Love your jacket, and your mending! I am going to darn a sock today, so I will only have one more to repair…it will need a new foot. So far, we are good here and the girls are well and safe in MT. Girl #2’s guys is in lock down with his aunt in Italy, but as of this morning they are OK.
As for your top/dress/tunic, I think it is too long for you (unless you want the option of the dress.) if not, I would consider taking off 4-6 inches? If that doesn’t appeal, your front bustle works fine!

Liked by 1 person

I think you may well be right about the length of the dress/top, and the material is really too light to have much weight. At the moment it is in the ironing basket, then I will try it out with the ‘bustle’. If that doesn’t work I will take off some (I agree with you about the amount). If that doesn’t work I will send it to the op-shop!
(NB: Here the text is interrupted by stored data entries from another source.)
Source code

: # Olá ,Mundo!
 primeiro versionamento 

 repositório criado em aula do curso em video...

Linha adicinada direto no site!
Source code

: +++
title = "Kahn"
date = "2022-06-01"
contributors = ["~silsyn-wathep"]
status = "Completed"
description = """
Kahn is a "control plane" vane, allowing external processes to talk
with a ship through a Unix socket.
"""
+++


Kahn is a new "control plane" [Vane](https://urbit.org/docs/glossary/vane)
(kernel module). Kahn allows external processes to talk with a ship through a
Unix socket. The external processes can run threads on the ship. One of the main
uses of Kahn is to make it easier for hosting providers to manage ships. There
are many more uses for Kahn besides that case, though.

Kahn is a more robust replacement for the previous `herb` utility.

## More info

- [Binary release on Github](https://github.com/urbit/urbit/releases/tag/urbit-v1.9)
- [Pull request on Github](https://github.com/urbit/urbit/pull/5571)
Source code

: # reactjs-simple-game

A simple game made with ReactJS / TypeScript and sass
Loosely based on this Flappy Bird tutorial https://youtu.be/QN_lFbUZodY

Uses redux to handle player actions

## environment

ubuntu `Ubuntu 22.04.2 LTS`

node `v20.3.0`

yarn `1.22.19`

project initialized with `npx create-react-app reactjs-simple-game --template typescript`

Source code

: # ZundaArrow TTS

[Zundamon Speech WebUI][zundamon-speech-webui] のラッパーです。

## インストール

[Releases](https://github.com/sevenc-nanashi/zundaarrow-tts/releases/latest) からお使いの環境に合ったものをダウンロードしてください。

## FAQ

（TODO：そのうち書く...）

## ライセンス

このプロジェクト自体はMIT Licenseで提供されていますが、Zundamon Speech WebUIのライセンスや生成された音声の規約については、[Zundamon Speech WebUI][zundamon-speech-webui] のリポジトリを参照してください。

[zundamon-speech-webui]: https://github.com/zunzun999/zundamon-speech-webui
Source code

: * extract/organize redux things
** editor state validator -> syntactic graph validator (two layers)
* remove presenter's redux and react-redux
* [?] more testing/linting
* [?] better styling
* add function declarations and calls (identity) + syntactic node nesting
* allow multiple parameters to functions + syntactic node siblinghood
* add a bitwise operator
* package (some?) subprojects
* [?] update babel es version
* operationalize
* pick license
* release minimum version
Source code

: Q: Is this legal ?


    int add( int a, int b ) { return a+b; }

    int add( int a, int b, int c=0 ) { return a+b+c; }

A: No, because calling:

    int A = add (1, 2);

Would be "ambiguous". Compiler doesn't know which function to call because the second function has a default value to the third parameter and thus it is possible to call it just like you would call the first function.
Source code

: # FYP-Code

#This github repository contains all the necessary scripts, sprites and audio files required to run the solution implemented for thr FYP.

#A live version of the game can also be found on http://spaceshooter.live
I am glad that you and your loved ones are well.

Liked by 1 person

First off, exquisite work…I wish I were wealthy and could entice you to become my personal wardrobe maker… 😎
Second – your concluding paragraph really reveals your (he)art and expresses beautifully much of what I for one feel…and probably most of the crafting community.

Liked by 1 person

Thank you for the compliments, but I am actually not a very good at sewing. I learnt as a child/teenager, but it has taken me all this time, and many garments I have not been happy with, to learn that the key is in choosing the right material. not a cheap solution, but a satisfactory one.
I think there are many of us who feel the need to mend and heal the world.

Liked by 1 person

It’s not the Covid-19 that is affecting my well being but a personal issue that some of you are aware of. I know I well recover, mentally and be stronger for it but I’m working with it rather than avoiding it…
However, there has been panic buying here, and now it’s emails from places that have my email address – innocent places: retailers, Auckland public transport and more recently my property manager. And usually it two emails with the same details “panic model” IMHO.Some assume I’ve not heard about the virus.

Now, I mentioned recently over on another blog, that I had a winter sweater that needed some attention but I chose to wash it on a seemingly fine morning that went to rain-mode. I’ve got it dry but now need to decide what I do about mending it. I usually try to go for all overall extras – so that it feels a bit more natural, especially if it’s not for home use…

I’ve got some handknitted “Aspen” leaves leftover from Autumn Grunge journal…ummmm

I got lost at the Fibresmith! Wow, some wonderful “other enticing supplies” to be had…but then remembered, “you’ve not able to get to the shop…you’ve here in Auckland, NZ” and travel is apparently not a good idea right now…(yes I know mail order is available but at what cost…)

Keep safe everyone…love from New Zealand

Liked by 1 person

It is probably lucky that you can’t browse at Fibresmiths in person. ALL of their fabric is very, very tempting! And I haven’t dared look at the yarns for this winter’s knitting. ☺️
Are you thinking of adding the leaves to your jumper?
Panic buying seems to be a world-wide phenomenon, a product I suppose of not feeling in control.


yes I think the leaves will look interesting every which way on the jumper – with some predominately on the bigger holes. I just realised that left elbow seems to be a prominent spot on various long sleeved garments… When I sit here, I note my L-elbow is resting on the table…(no long sleeved on today, hot/muggy)

Did people panic buy when Y2K was going to be thing? Or did we just think “there goes my computer”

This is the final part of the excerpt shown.